La Tarea
Si tienes un hijo en edad de
escuela. Sea pre-escolar o bachillerato entonces ya sabes lo que es el infierno
de la tarea. Están llegando del colegio, tiran los bultos, y uno lo primero que
hace es abrirlo para ver qué hay adentro. Empieza una batalla. Primero uno
lucha con uno mismo, después con ellos. Que si la haces ya. Que si descansas un
rato. Que si no hay televisión. Que si no hay vecinos, ni amigos, ni deportes,
ni meriendas, ni dulces, ni nada que te guste, no hay mañana ni otro día hasta
que no te sientes y hagas la tarea.
Claro, no pensamos que llevan
ocho horas de colegio. Que están cansados, que están hartos, fundidos. A ver,
vamos a ponernos en su lugar: Es como que llegues del trabajo y tu jefe te
mande un mail y te diga, no pero esto es para que me lo hagas ya. Me cierras el
Facebook, no te pongas a bajar True Detective, nada de chat de los amigos, ni
club de lectura, cancela el manicure, olvídate de preparar la cena o bajar al
perro, bañarte, lo siento, cuando termines este reporte entonces puedes hacer
todas tus otras cosas.
Hace unos meses me di cuenta que
el tema de la tarea me tenía convertida en un monstruo. Solíamos jugar memoria
en las tardes, o hacer rompecabezas, y lo confieso, a veces no hacíamos nada.

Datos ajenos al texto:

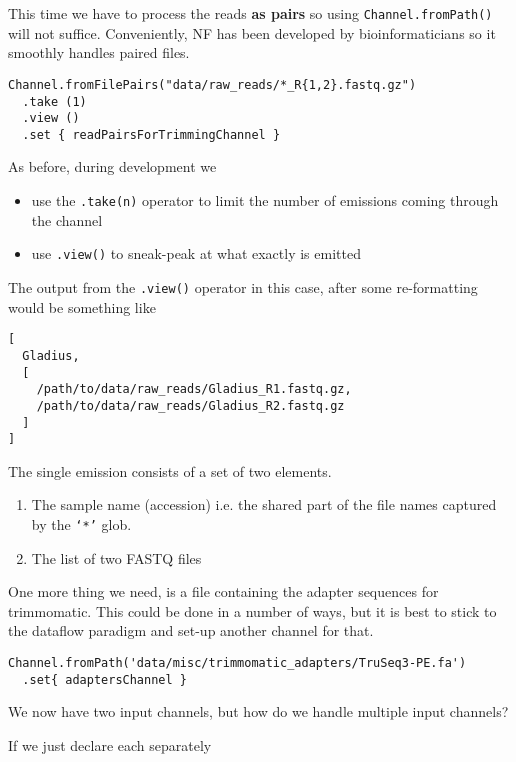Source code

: This time we have to process the reads \textbf{as pairs} so using \texttt{Channel.fromPath()} 
will not suffice. Conveniently, NF has been developed by bioinformaticians so 
it smoothly handles paired files. 

\begin{lstlisting}
Channel.fromFilePairs("data/raw_reads/*_R{1,2}.fastq.gz")
  .take (1)
  .view ()
  .set { readPairsForTrimmingChannel }
\end{lstlisting}


\begin{note}
As before, during development we
\begin{itemize}
 \item use the \texttt{.take(n)} operator to limit the number of emissions coming through the channel
 \item use \texttt{.view()} to sneak-peak at what exactly is emitted
\end{itemize}
\end{note}

The output from the \texttt{.view()} operator in this case,
after some re-formatting would be something like

\begin{lstlisting}
[
  Gladius, 
  [
    /path/to/data/raw_reads/Gladius_R1.fastq.gz, 
    /path/to/data/raw_reads/Gladius_R2.fastq.gz
  ]
]
\end{lstlisting}

The single emission consists of a set of two elements. 
\begin{enumerate}
\item The sample name (accession) i.e. the shared part of the file names captured by the \texttt{`*'} glob. 
\item The list of two FASTQ files 
\end{enumerate}

One more thing we need, is a file containing the adapter sequences for trimmomatic.
This could be done in a number of ways, but it is best to stick to the dataflow paradigm 
and set-up another channel for that.

\begin{lstlisting}
Channel.fromPath('data/misc/trimmomatic_adapters/TruSeq3-PE.fa')
  .set{ adaptersChannel }
\end{lstlisting}

We now have two input channels, but how do we handle multiple input channels? 

If we just declare each separately 

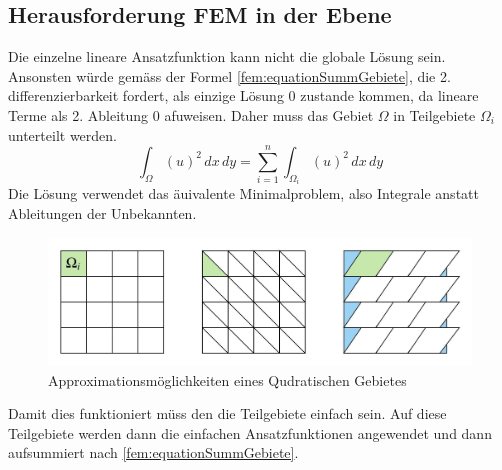 \subsection{Herausforderung FEM in der Ebene}
Die einzelne lineare Ansatzfunktion kann nicht die globale Lösung sein. Ansonsten würde gemäss der Formel \eqref{fem:equationSummGebiete}, die 2. differenzierbarkeit fordert, als einzige Lösung 0 zustande kommen, da lineare Terme als 2. Ableitung 0 afuweisen. Daher muss das Gebiet $\Omega$ in Teilgebiete $\Omega_i$ unterteilt werden. 
\begin{equation}
\int_{\Omega} (u)^2 \, dx \, dy = \sum \limits_{i=1}^n \int_{\Omega_i} (u)^2 \, dx \, dy 
\label{fem:equationSummGebiete}
\end{equation}
Die Lösung verwendet das äuivalente Minimalproblem, also Integrale anstatt Ableitungen der Unbekannten.
\begin{figure}[h!]
	\centering
	\includegraphics[scale=0.6]{papers/fem/Images/Figuren.jpeg}
	\caption{Approximationsmöglichkeiten eines Qudratischen Gebietes}
	\label{fig:Figuren}
\end{figure}
Damit dies funktioniert müss den die Teilgebiete einfach sein. Auf diese Teilgebiete werden dann die einfachen Ansatzfunktionen angewendet und dann aufsummiert nach \eqref{fem:equationSummGebiete}.

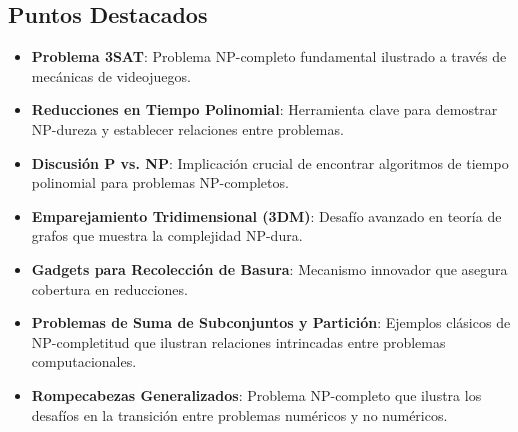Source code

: \documentclass[letter, 12pt]{article}
\begin{document}
    \subsection*{Puntos Destacados}
    \begin{itemize}
        \item \textbf{Problema 3SAT}: Problema NP-completo fundamental ilustrado a través de mecánicas de videojuegos.
        \item \textbf{Reducciones en Tiempo Polinomial}: Herramienta clave para demostrar NP-dureza y establecer relaciones entre problemas.
        \item \textbf{Discusión P vs. NP}: Implicación crucial de encontrar algoritmos de tiempo polinomial para problemas NP-completos.
        \item \textbf{Emparejamiento Tridimensional (3DM)}: Desafío avanzado en teoría de grafos que muestra la complejidad NP-dura.
        \item \textbf{Gadgets para Recolección de Basura}: Mecanismo innovador que asegura cobertura en reducciones.
        \item \textbf{Problemas de Suma de Subconjuntos y Partición}: Ejemplos clásicos de NP-completitud que ilustran relaciones intrincadas entre problemas computacionales.
        \item \textbf{Rompecabezas Generalizados}: Problema NP-completo que ilustra los desafíos en la transición entre problemas numéricos y no numéricos.
    \end{itemize}
\end{document}

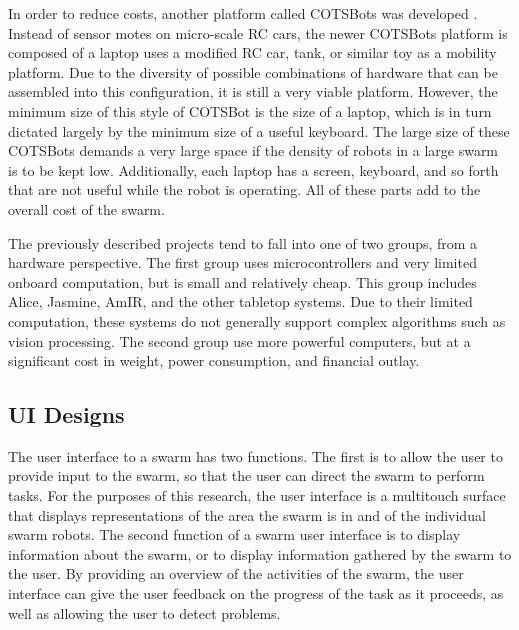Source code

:\documentclass[]{article}
\begin{document}
In order to reduce costs, another platform called COTSBots was developed \cite{soule2011cotsbots}.  
Instead of sensor motes on micro-scale RC cars, the newer COTSBots platform is composed of a laptop uses a modified RC car, tank, or similar toy as a mobility platform.
Due to the diversity of possible combinations of hardware that can be assembled into this configuration, it is still a very viable platform. 
However, the minimum size of this style of COTSBot is the size of a laptop, which is in turn dictated largely by the minimum size of a useful keyboard. 
The large size of these COTSBots demands a very large space if the density of robots in a large swarm is to be kept low. 
Additionally, each laptop has a screen, keyboard, and so forth that are not useful while the robot is operating. 
All of these parts add to the overall cost of the swarm. 

The previously described projects tend to fall into one of two groups, from a hardware perspective. 
The first group uses microcontrollers and very limited onboard computation, but is small and relatively cheap.
This group includes Alice, Jasmine, AmIR, and the other tabletop systems. 
Due to their limited computation, these systems do not generally support complex algorithms such as vision processing. 
The second group use more powerful computers, but at a significant cost in weight, power consumption, and financial outlay.


\subsection{UI Designs}

The user interface to a swarm has two functions. 
The first is to allow the user to provide input to the swarm, so that the user can direct the swarm to perform tasks. 
For the purposes of this research, the user interface is a multitouch surface  that displays representations of the area the swarm is in and of the individual swarm robots. 
The second function of a swarm user interface is to display information about the swarm, or to display information gathered by the swarm to the user. 
By providing an overview of the activities of the swarm, the user interface can give the user feedback on the progress of the task as it proceeds, as well as allowing the user to detect problems. 
\end{document}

Nada. Actividades extracurriculares. Leer cuentos, ver tele, hacer galletas,
pasear al perro, visitar a los abuelos. Pasar la tarde. Nada.
Un día la maestra manda un email
y de ahí en adelante, la vida es la tarea. Estaba obsesionada con que hiciera
la tarea y peor que la hiciera bien. Perfecta. Ven, esto no se escribe así. Te
borro. Tienes que hacerlo de nuevo. Ya va. ¿Ese es tu mejor esfuerzo? Ella ojos
de cansancio. Yo de hartazgo. Algún que otro no quiero, y yo encima, así no se
pueden hacer las cosas. Tiene que ser con una sonrisa. En serio. Sí, yo dije
eso. Hacer tus deberes con una sonrisa. ¡Qué santas bolas! Me voy a recodar de
esa ironía la próxima vez que me toque ir al banco o entregar a toda velocidad
un artículo. Y no es que la actitud no importe, pero eso se da con el ejemplo,
no, con el tiempo, no con un discurso que parece sacado de un convento
medieval. Esta suma está mala. Vamos a volver a comenzar. No te quejes. Quita
esa cara. ¿Por qué tanto fastidio?
De pronto me digo, ¿qué es esto?
Pero si ya yo fui al colegio. Por qué de pronto me siento que tengo volver a
estudiar todo esto y además que mi hija lo haga como si ella también hubiera
ido conmigo al colegio. Como si hubiera nacido aprendida y no estuviera
descubriendo hoy o hace dos días que 2+2=4.
Lo que es más, ¿qué le estoy
enseñando a mi hija? ¿Cuál es la lección detrás de todo esto? No es sumar o
restar. No es mira sabes que esto se escribe así o lleva acento. No. Era más
bien a que no puede hacer las cosas sola, a que me necesita allí, al lado,
diciéndole qué está bien, qué está mal, a que su criterio no basta, necesita la
supervisión, la aprobación de alguien que valida, que sabe más que ahorita soy
yo, pero que mañana puede ser cualquiera.
Le estaba enseñando además que
equivocarse es lo peor. Que no es tolerable, ni aceptable, que hay que borrar,
tapar, hacerlo todo hasta que esté perfecto. Que no hay cuota de aprendizaje.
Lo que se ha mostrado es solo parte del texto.